Owing to this desolate situation, in 2011 together with colleagues, I initiated a project for young people with CP under the National Union of Disabled Persons of Uganda (NUDIPU). The aim of the project was to build the capacity of people living with CP to demand and defend their rights.
I. To raise public awareness about the rights of people with CP in Uganda.
II. To mobilise and enhance the capacity of people with CP to promote and protect their fundamental human rights.
III. To advocate for the inclusion of People with CP in national and local government programmes.
As a person living with CP, I believe that young people with CP have the capacity and potential to live independent and self-sustaining lives.
HOW THE OBJECTIVES WERE ACHIEVED
I mobilized two youth with Cerebral Palsy whom I worked with to mobilise more youth that resulted into the formation of the Uganda National Association of Cerebral Palsy (UNAC) in 2011 which was later registered as a Non-Governmental Organization in 2013. Over 840 people (497 are males and 343 are females) with Cerebral Palsy have been mobilized.
People with Cerebral palsy are discriminated by their family members, community members and service providers hence depriving them of their fundamental human rights to access basic social services and to participate in family and community activities.

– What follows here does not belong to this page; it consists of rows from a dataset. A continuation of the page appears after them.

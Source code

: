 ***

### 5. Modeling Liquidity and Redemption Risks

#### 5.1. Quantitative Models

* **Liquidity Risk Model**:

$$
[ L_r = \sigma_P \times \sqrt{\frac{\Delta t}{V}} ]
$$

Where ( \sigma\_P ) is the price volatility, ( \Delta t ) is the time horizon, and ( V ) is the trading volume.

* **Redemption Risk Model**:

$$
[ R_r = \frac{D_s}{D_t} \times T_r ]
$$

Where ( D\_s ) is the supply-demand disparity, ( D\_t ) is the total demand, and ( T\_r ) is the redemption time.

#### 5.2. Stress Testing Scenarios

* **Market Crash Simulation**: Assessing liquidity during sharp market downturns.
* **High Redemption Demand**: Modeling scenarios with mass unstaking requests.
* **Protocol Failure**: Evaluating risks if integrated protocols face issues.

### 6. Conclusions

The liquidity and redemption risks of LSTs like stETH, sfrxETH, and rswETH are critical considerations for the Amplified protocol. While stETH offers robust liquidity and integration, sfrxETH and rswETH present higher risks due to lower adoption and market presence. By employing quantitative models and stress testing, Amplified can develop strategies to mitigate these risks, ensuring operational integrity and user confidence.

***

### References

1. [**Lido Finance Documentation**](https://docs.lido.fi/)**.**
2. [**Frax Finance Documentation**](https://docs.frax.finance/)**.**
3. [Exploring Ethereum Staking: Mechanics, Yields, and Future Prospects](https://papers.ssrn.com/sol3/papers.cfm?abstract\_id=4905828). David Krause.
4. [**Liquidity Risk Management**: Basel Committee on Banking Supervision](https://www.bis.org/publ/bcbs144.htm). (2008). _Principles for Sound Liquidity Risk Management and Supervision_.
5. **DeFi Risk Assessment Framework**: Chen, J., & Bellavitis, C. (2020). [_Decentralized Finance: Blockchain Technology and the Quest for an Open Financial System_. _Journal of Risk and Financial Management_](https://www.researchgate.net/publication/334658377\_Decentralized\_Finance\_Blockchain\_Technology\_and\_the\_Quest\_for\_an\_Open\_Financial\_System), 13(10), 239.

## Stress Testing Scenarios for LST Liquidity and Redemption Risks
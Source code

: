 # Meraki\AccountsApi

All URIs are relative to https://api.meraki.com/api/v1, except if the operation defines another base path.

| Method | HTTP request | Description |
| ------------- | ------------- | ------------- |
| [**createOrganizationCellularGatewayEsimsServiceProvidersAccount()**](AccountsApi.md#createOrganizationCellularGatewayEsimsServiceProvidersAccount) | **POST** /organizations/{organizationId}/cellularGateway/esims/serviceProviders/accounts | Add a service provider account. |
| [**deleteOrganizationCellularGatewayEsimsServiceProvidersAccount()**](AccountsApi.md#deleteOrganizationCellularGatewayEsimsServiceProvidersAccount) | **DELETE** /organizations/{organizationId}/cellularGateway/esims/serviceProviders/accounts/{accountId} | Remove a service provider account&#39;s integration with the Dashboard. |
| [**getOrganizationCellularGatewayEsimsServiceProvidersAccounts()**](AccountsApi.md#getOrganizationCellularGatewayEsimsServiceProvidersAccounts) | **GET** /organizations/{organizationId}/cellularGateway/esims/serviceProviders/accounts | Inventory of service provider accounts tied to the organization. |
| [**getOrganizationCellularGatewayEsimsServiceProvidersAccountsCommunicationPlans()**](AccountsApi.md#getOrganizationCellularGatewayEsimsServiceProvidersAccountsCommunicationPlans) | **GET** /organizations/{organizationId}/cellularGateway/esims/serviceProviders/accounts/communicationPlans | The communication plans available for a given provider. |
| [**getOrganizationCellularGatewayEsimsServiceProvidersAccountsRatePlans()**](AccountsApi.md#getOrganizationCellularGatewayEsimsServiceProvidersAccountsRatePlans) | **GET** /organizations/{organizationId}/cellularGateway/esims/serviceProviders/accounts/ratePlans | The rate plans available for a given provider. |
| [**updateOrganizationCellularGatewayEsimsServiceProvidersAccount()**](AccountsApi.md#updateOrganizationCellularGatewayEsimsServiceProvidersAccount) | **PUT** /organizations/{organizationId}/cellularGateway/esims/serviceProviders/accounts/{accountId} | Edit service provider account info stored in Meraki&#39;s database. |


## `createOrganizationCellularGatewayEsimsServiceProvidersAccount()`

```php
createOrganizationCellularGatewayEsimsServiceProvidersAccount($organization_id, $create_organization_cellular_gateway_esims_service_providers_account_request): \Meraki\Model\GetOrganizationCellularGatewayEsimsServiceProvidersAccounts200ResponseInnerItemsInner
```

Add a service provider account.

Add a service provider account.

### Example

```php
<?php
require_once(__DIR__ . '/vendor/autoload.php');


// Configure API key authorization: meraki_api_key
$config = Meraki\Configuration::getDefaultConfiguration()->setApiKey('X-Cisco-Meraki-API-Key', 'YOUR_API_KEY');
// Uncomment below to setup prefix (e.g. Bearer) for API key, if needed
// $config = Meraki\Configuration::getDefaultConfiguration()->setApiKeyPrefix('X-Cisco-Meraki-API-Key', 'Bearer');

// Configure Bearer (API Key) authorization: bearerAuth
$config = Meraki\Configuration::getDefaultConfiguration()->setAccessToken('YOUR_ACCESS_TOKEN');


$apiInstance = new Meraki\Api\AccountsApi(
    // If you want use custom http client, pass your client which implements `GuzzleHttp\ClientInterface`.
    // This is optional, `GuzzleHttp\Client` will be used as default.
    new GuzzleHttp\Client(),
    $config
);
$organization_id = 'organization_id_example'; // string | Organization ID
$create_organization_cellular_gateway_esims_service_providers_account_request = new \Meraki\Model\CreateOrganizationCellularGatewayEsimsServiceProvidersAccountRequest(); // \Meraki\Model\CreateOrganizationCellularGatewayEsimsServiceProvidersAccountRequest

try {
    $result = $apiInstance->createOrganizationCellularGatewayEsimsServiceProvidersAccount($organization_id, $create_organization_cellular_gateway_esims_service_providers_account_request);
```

To address the challenge, UNAC orgaanised targeted trainings to enhance the capacity of people with Cerebral Palsy to know, demand and protect their fundamental human rights. The association also conducts radio talk shows, community dialogues and home visits to engage family members on how to take care of the children with CP including feeding, physiotherapy and medication among others.
UNAC has designed innovative approaches in mobilising and building the capacity of people with cerebral palsy. The campaign has opened a number of networking and partnership opportunities for young people with CP. The established partnerships have resulted into learning from each other and sharing best practices to advance our development work. In addition, UNAC has innovatively supported families to enhance the nutrition of children with Cerebral palsy through training and provision of Income Generating Activities. Parents and care givers are also given skills on physiotherapy and managing the challenges associated with CP.
Following the formation of UNAC there is no doubt that a number of young people with cerebral palsy (CP) have started to realize their potential. They are actively engaging in activities of different organizations and are not ashamed of their identity. In other words, their self-confidence has been built. There has been a significant reduction in the negative cultural practices and myths towards people with Cerebral Palsy andviolation of human rights reported. There is also increased acceptance of young people with CP in various communities. This has translated into access to education, health and economic opportunities for young people with CP.
The community awareness about CP has contributed to identification and registration of over 840 people with CP in three districts of Uganda.
Lastly, working as a role model and being recognized internationally as Queens Young leader award winner 2015 is another great impact to the campaign.
High expectations from the target group and reluctance of the parents and families of children with Cerebral palsy. Most people with Cerebral Palsy are among the poorest of the poor and have high expectations from projects that target them especially for tangible benefits which this campaign does not provide however the project has ensured that the target group understands the purpose and objectives of the project in order to reduce on their demands, expectations and gain their acceptance and effective participation in the implementation of the project
The campaign lacked effective monitoring mechanisms. The budget lacks a provision to facilitate monitoring. Without a provision for monitoring, it becomes hard to respond to changes in time by shortening feedback loops, it leads to delayed decision making, lessons learnt are not easy to document and communicate so as to improve and learn from past mistakes. Above all, it is not only the result or impact that counts but also the process.
Awareness raising alone cannot change the lives of youths with Cerebral Palsy. People with CP need medication, physiotherapy and good feeding among others which require resources. It is crucial that a component of income generation be integrated in the human rights awareness activities to enable them meet their needs.
CP is not homogenous and so are their needs. It is therefore important to make a provision that allows the different needs of youths with CP to be met such as assistive devices and medication among others. Community outreaches and home visits play an important role in mobilizing people with Cerebral palsy. Strengthening the component of follow up visits enhances monitoring and effective support to families of children with cerebral palsy. Most parents/caregivers do not know how to take care of their children with CP. To be more cost effective, parents and caregivers need to be given skills on physiotherapy so as to cut down on costs of transport to health centers.